> **Exercise aim**
Reproduce the lines below exactly. Skip images.

> **Material for this task**

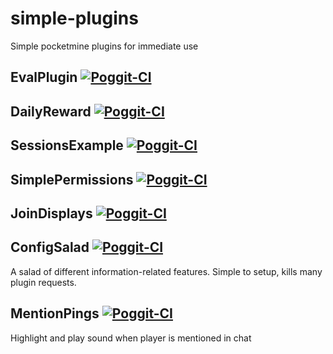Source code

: # simple-plugins
Simple pocketmine plugins for immediate use

## EvalPlugin [![Poggit-CI](https://poggit.pmmp.io/ci.badge/SOF3/simple-plugins/EvalPlugin)](https://poggit.pmmp.io/ci/SOF3/simple-plugins/EvalPlugin)

## DailyReward [![Poggit-CI](https://poggit.pmmp.io/ci.badge/SOF3/simple-plugins/DailyReward)](https://poggit.pmmp.io/ci/SOF3/simple-plugins/DailyReward)

## SessionsExample [![Poggit-CI](https://poggit.pmmp.io/ci.badge/SOF3/simple-plugins/SessionsExample)](https://poggit.pmmp.io/ci/SOF3/simple-plugins/SessionsExample)

## SimplePermissions [![Poggit-CI](https://poggit.pmmp.io/ci.badge/SOF3/simple-plugins/SimplePermissions)](https://poggit.pmmp.io/ci/SOF3/simple-plugins/SimplePermissions)

## JoinDisplays [![Poggit-CI](https://poggit.pmmp.io/ci.badge/SOF3/simple-plugins/JoinDisplays)](https://poggit.pmmp.io/ci/SOF3/simple-plugins/JoinDisplays)

## ConfigSalad [![Poggit-CI](https://poggit.pmmp.io/ci.badge/SOF3/simple-plugins/ConfigSalad)](https://poggit.pmmp.io/ci/SOF3/simple-plugins/ConfigSalad)
A salad of different information-related features. Simple to setup, kills many plugin requests.

## MentionPings [![Poggit-CI](https://poggit.pmmp.io/ci.badge/SOF3/simple-plugins/MentionPings)](https://poggit.pmmp.io/ci/SOF3/simple-plugins/MentionPings)
Highlight and play sound when player is mentioned in chat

> **Your solution**
Source code

: # simple-plugins
Simple pocketmine plugins for immediate use

## EvalPlugin [![Poggit-CI](https://poggit.pmmp.io/ci.badge/SOF3/simple-plugins/EvalPlugin)](https://poggit.pmmp.io/ci/SOF3/simple-plugins/EvalPlugin)

## DailyReward [![Poggit-CI](https://poggit.pmmp.io/ci.badge/SOF3/simple-plugins/DailyReward)](https://poggit.pmmp.io/ci/SOF3/simple-plugins/DailyReward)

## SessionsExample [![Poggit-CI](https://poggit.pmmp.io/ci.badge/SOF3/simple-plugins/SessionsExample)](https://poggit.pmmp.io/ci/SOF3/simple-plugins/SessionsExample)

## SimplePermissions [![Poggit-CI](https://poggit.pmmp.io/ci.badge/SOF3/simple-plugins/SimplePermissions)](https://poggit.pmmp.io/ci/SOF3/simple-plugins/SimplePermissions)

## JoinDisplays [![Poggit-CI](https://poggit.pmmp.io/ci.badge/SOF3/simple-plugins/JoinDisplays)](https://poggit.pmmp.io/ci/SOF3/simple-plugins/JoinDisplays)

## ConfigSalad [![Poggit-CI](https://poggit.pmmp.io/ci.badge/SOF3/simple-plugins/ConfigSalad)](https://poggit.pmmp.io/ci/SOF3/simple-plugins/ConfigSalad)
A salad of different information-related features. Simple to setup, kills many plugin requests.

## MentionPings [![Poggit-CI](https://poggit.pmmp.io/ci.badge/SOF3/simple-plugins/MentionPings)](https://poggit.pmmp.io/ci/SOF3/simple-plugins/MentionPings)
Highlight and play sound when player is mentioned in chat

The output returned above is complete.